Use MirroredArray instead of numpy arrays to reduce boilerplate #671

connorjward · 2022-07-29T12:29:13Z

@JDBetteridge and I took a harder look at your code yesterday and came up with an idea that we think could reduce a large amount of boilerplate.

The key idea is the introduction of what I have called a MirroredArray. It is effectively a host/device 'aware' version of a numpy array. It would have a few responsibilities:

Ensure that the data on the host/device is up-to-date when needed
Do the correct transformation to a PETSc Vec depending on the backend
Return an appropriate pointer for passing to the kernel (_kernel_args_), depending on whether or not offloading is enabled

I think this would be good for removing lots of boilerplate because it would (I think) remove the need for us to have separate implementations of Dat, ExtrudedSet, Global, etc per backend. All that would need to be done instead is to replace any numpy arrays that we want to exist on both host and device with MirroredArrays.
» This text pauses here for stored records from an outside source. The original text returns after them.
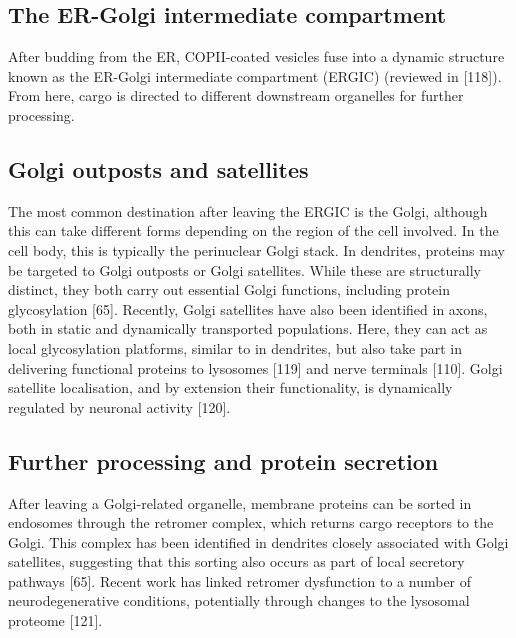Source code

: \documentclass[
  12pt,
  a4paper,
]{book}
\begin{document}
\hypertarget{the-er-golgi-intermediate-compartment}{%
\subsection{The ER-Golgi intermediate compartment}\label{the-er-golgi-intermediate-compartment}}

After budding from the ER, COPII-coated vesicles fuse into a dynamic structure known as the ER-Golgi intermediate compartment (ERGIC) (reviewed in {[}118{]}). From here, cargo is directed to different downstream organelles for further processing.

\hypertarget{golgi-outposts-and-satellites}{%
\subsection{Golgi outposts and satellites}\label{golgi-outposts-and-satellites}}

The most common destination after leaving the ERGIC is the Golgi, although this can take different forms depending on the region of the cell involved. In the cell body, this is typically the perinuclear Golgi stack. In dendrites, proteins may be targeted to Golgi outposts or Golgi satellites. While these are structurally distinct, they both carry out essential Golgi functions, including protein glycosylation {[}65{]}. Recently, Golgi satellites have also been identified in axons, both in static and dynamically transported populations. Here, they can act as local glycosylation platforms, similar to in dendrites, but also take part in delivering functional proteins to lysosomes {[}119{]} and nerve terminals {[}110{]}. Golgi satellite localisation, and by extension their functionality, is dynamically regulated by neuronal activity {[}120{]}.

\hypertarget{further-processing-and-protein-secretion}{%
\subsection{Further processing and protein secretion}\label{further-processing-and-protein-secretion}}

After leaving a Golgi-related organelle, membrane proteins can be sorted in endosomes through the retromer complex, which returns cargo receptors to the Golgi. This complex has been identified in dendrites closely associated with Golgi satellites, suggesting that this sorting also occurs as part of local secretory pathways {[}65{]}. Recent work has linked retromer dysfunction to a number of neurodegenerative conditions, potentially through changes to the lysosomal proteome {[}121{]}.
\end{document}
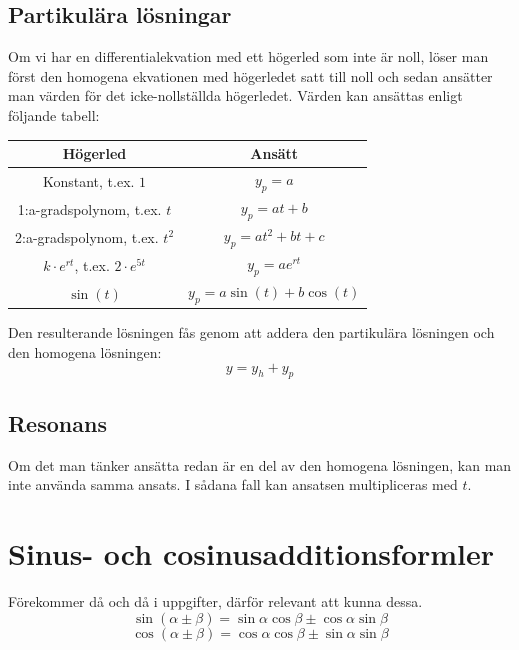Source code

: \documentclass{article}
\newenvironment{ankiflashcard}[1]{}{}
\begin{document}
\begin{appendix}
\begin{ankiflashcard}{Repetera envariabeln: ange lösningarna till en typisk andra ordningens linjär homogen differentialekvation med konstanta koefficienter.}
\subsection*{Partikulära lösningar}

Om vi har en differentialekvation med ett högerled som inte är noll, löser man först den homogena ekvationen med högerledet satt till noll och sedan ansätter man värden för det icke-nollställda högerledet. Värden kan ansättas enligt följande tabell:
\begin{center}
\begin{tabular}{|c|c|}
\hline
Högerled & Ansätt \\
\hline
Konstant, t.ex. \( 1 \) & \( y_p = a \) \\
\hline
1:a-gradspolynom, t.ex. \( t \) & \( y_p = at + b \) \\
\hline
2:a-gradspolynom, t.ex. \( t^2 \) & \( y_p = at^2 + bt + c \) \\
\hline
\( k \cdot e^{rt} \), t.ex. \( 2 \cdot e^{5t} \) & \( y_p = ae^{rt} \) \\
\hline
\( \sin(t) \) & \( y_p = a\sin(t) + b\cos(t) \) \\
\hline
\end{tabular}
\end{center}

Den resulterande lösningen fås genom att addera den partikulära lösningen och den homogena lösningen:
$$
y = y_h + y_p
$$

\subsection*{Resonans}

Om det man tänker ansätta redan är en del av den homogena lösningen, kan man inte använda samma ansats. I sådana fall kan ansatsen multipliceras med \( t \).

    
\end{ankiflashcard}

\begin{ankiflashcard}{Ange additionsformler för sinus och cosinus}
    \section{Sinus- och cosinusadditionsformler}
    Förekommer då och då i uppgifter, därför relevant att kunna dessa.
    $$\sin(\alpha\pm\beta)=\sin \alpha \cos \beta \pm \cos \alpha \sin \beta$$
     $$\cos(\alpha\pm\beta)=\cos \alpha \cos \beta \pm \sin \alpha \sin \beta$$
\end{ankiflashcard}
\end{appendix}
\end{document}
What I've provided here is quite a rough sketch of what I think such a solution would look like. The key thing I have not yet tackled is how we might transform these arrays into PETSc Vecs with context managers and such.

Please let me know your thoughts. @JDBetteridge and I would be very happy to have a call with you at some point to discuss it further.

connorjward · 2022-07-29T12:33:22Z

pyop2/array.py

+if configuration["backend"] == "OPENCL":
+    # TODO: Instruct the user to pass
+    # -viennacl_backend opencl
+    # -viennacl_opencl_device_type gpu
+    # create a dummy vector and extract its associated command queue
+    x = PETSc.Vec().create(PETSc.COMM_WORLD)
+    x.setType("viennacl")
+    x.setSizes(size=1)
+    queue_ptr = x.getCLQueueHandle()
+    cl_queue = pyopencl.CommandQueue.from_int_ptr(queue_ptr, retain=False)


This was just a hack to create a global queue object since I think a compute_backend object may not be required.

connorjward · 2022-07-29T12:35:09Z

pyop2/array.py

+            self.device_to_host_copy()
+
+    @property
+    def vec(self):


Subclasses would need to implement the right thing here. I have not tried to make my code work for can_be_represented_as_petscvec but I don't think it would require a radical rethink.

connorjward · 2022-07-29T12:36:19Z

pyop2/types/map.py

-                                            (iterset.total_size, arity), allow_none=True)
-        self.shape = (iterset.total_size, arity)
+        shape = (iterset.total_size, arity)
+        self._values_array = MirroredArray.new(values, dtypes.IntType, shape)


Note how if we do this then backends.opencl.Map can go away.

kaushikcfd

Thanks! Some of the logic here would force unnecessary host<->device copies, making it hard to evaluate purely from the decrease in the LOC. I agree that there is some duplication between the OpenCL and CUDA backends. But not sure whether this MirroredArray abstraction is the way to go.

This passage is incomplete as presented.